Boy it's been a while....Sorry!!
I have this obsession with buying journals. I dunno, I like the idea of having one book full of my unfiltered thoughts and prayers. However...I use the journal for about 2 months then it goes unfinished. I am afraid that this blog will become one of those half used journals.
I am really good at starting something then not finishing it. (Reference my Project 365...) I have good intentions and great ideas, but sometimes have a problem with the execution. I am not a details oriented person and have never been really good at putting my thoughts in order. I can see the big picture but can't get the details together to make it.
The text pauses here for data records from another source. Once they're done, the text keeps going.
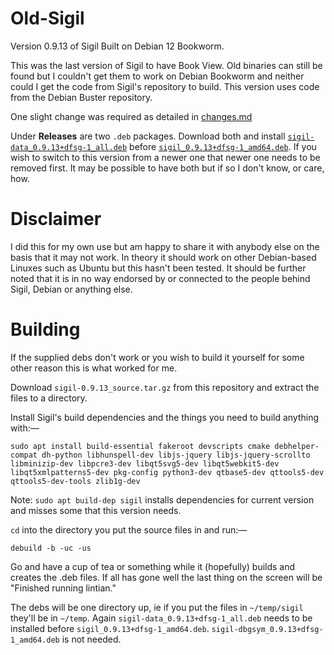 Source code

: # Old-Sigil
Version 0.9.13 of Sigil Built on Debian 12 Bookworm.

This was the last version of Sigil to have Book View.  Old binaries can still be found but I couldn't get them to work on Debian Bookworm and neither could I get the code from Sigil's repository to build.  This version uses code from the Debian Buster repository.

One slight change was required as detailed in [changes.md](https://github.com/ThePillenwerfer/Old-Sigil/blob/main/changes.md)

Under **Releases** are two `.deb` packages.  Download both and install [`sigil-data_0.9.13+dfsg-1_all.deb`](https://github.com/ThePillenwerfer/Old-Sigil/releases/download/0.9.13/sigil-data_0.9.13+dfsg-1_all.deb) before [`sigil_0.9.13+dfsg-1_amd64.deb`]([https://github.com/ThePillenwerfer/Old-Sigil/releases/download/0.9.13/sigil-0.9.13+dfsg-1_amd64.deb](https://github.com/ThePillenwerfer/Old-Sigil/releases/download/0.9.13/sigil_0.9.13+dfsg-1_amd64.deb)).  If you wish to switch to this version from a newer one that newer one needs to be removed first.  It may be possible to have both but if so I don't know, or care, how.

# Disclaimer
I did this for my own use but am happy to share it with anybody else on the basis that it may not work.  In theory it should work on other Debian-based Linuxes such as Ubuntu but this hasn't been tested.  It should be further noted that it is in no way endorsed by or connected to the people behind Sigil, Debian or anything else.

# Building
If the supplied debs don't work or you wish to build it yourself for some other reason this is what worked for me.

Download `sigil-0.9.13_source.tar.gz` from this repository and extract the files to a directory.

Install Sigil's build dependencies and the things you need to build anything with:—

`sudo apt install build-essential fakeroot devscripts cmake debhelper-compat dh-python libhunspell-dev libjs-jquery libjs-jquery-scrollto libminizip-dev libpcre3-dev libqt5svg5-dev libqt5webkit5-dev libqt5xmlpatterns5-dev pkg-config python3-dev qtbase5-dev qttools5-dev qttools5-dev-tools zlib1g-dev`

Note: `sudo apt build-dep sigil` installs dependencies for current version and misses some that this version needs.

`cd` into the directory you put the source files in and run:—

`debuild -b -uc -us`

Go and have a cup of tea or something while it (hopefully) builds and creates the .deb files. If all has gone well the last thing on the screen will be "Finished running lintian."

The debs will be one directory up, ie if you put the files in `~/temp/sigil` they'll be in `~/temp`. Again `sigil-data_0.9.13+dfsg-1_all.deb` needs to be installed before `sigil_0.9.13+dfsg-1_amd64.deb`. `sigil-dbgsym_0.9.13+dfsg-1_amd64.deb` is not needed.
This comes in handy when I take pictures. I can get the full vision of what I want the photo to be and can execute well. It however doesn't come in handy when you are planning a lesson. So many times I have this wonderful idea of how I want the lesson to go, but I forget one crucial detail and it doesn't work out so well. It's also a good thing I am a spontaneous person and can adjust easily and just fly by the seat of my pants (an idiom I taught my students last week).
I have come to realize I am completely the opposite when it comes to life. I get so bogged down with all the details of how, and why and where, and who that I just freeze and stop. I am so glad that My Creator is a details AND big picture person. He sees the end result and knows also every minute step in getting to where I need to be.
The past few weeks He has really been concerned about the details with me. He is not ok with me giving half of my brain to Him. He wants to full thing and won't settle for anything less. He wants me to learn every detail about myself and to confront every sin I have in my life. He is in the details of our relationship and I am learning to trust Him. This is where my brain has been for the past 3 weeks. Sorting out the details, digging deeper and deeper with Him and allowing Him to pull out the unwanted things and filling the holes with His love, grace, mercy, and acceptance.
Thanks for praying with me! And please continue to do so. This year has been a lot of soul searching for me, and I know He is preparing me for something big!! A BIG PICTURE I can't even begin to conceptualize.